Rien
comme il faut
Faire venir au théâtre un public de « profs de gauche »,
lui proposer un spectacle sur le milieu ouvrier brassant les
thèmes de l’histoire industrielle, de l’immigration, des luttes
sociales, c’est possible à Paris, à Avignon (en juillet), dans
quelques Centres dramatiques nationaux…
L’autre public, « celui-qui-n’a-pas-l’habitude-ni-les-codes »,
préfèrerait les tournées défraîchies de boulevard poussif,
les comiques vus à la télé, les sosies de chanteurs de charme
morts. C’est du moins ce qu’on voudrait nous faire croire.
Depuis
plus d’un an, nous jouons, dans les salles de sport d’anciennes
cités minières, un spectacle où deux comédiens interprètent seuls
douze ou treize personnages, sans décor, sans accessoire, mais
en plusieurs langues. Une pièce sur la mine, la vie (et la mort)

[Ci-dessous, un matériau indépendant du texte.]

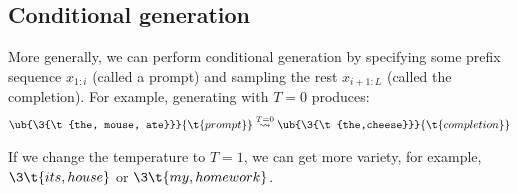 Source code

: \subsection{Conditional generation}
More generally, we can perform conditional generation by specifying some prefix sequence $x_{1: i}$ (called a prompt) and sampling the rest $x_{i+1: L}$ (called the completion). For example, generating with $T=0$ produces:
\begin{align*}
\ub{\3{\t{the, mouse, ate}}}{\t{prompt}} \overset{T=0}{\leadsto} 
\ub{\3{\t{the,cheese}}}{\t{completion}}
\end{align*}

If we change the temperature to $T=1$, we can get more variety, for example, $\3{\t{its, house}}$ or $\3{\t{my, homework}}$.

au fond et dans les corons, la cruauté des rapports sociaux,
les violences faites aux étrangers, l’angoisse des femmes qui
attendent. Devant des ouvriers, des banlieusards – et de province,
encore ! –, des chômeurs. Nous racontons
leur histoire à d’anciens mineurs accompagnés de leurs épouses,
et chaque représentation apporte ses exclamations, ses commentaires,
« J’avais la même robe », « Je me rappelle la
grève en 48 »… Le public de Mineurs dell’arte bouge,
parle, réagit, se fait entendre comme il le faisait, dit-on,
du temps de Molière.
Nous avons la prétention de présenter un
spectacle très simple, très beau, très intelligent, au public
le plus difficile : celui qui ne va pas au spectacle. Et qu’il
en sorte ému, éveillé, fier et joyeux.
Nous ne faisons pas un théâtre convenable.
Anne Dartigues.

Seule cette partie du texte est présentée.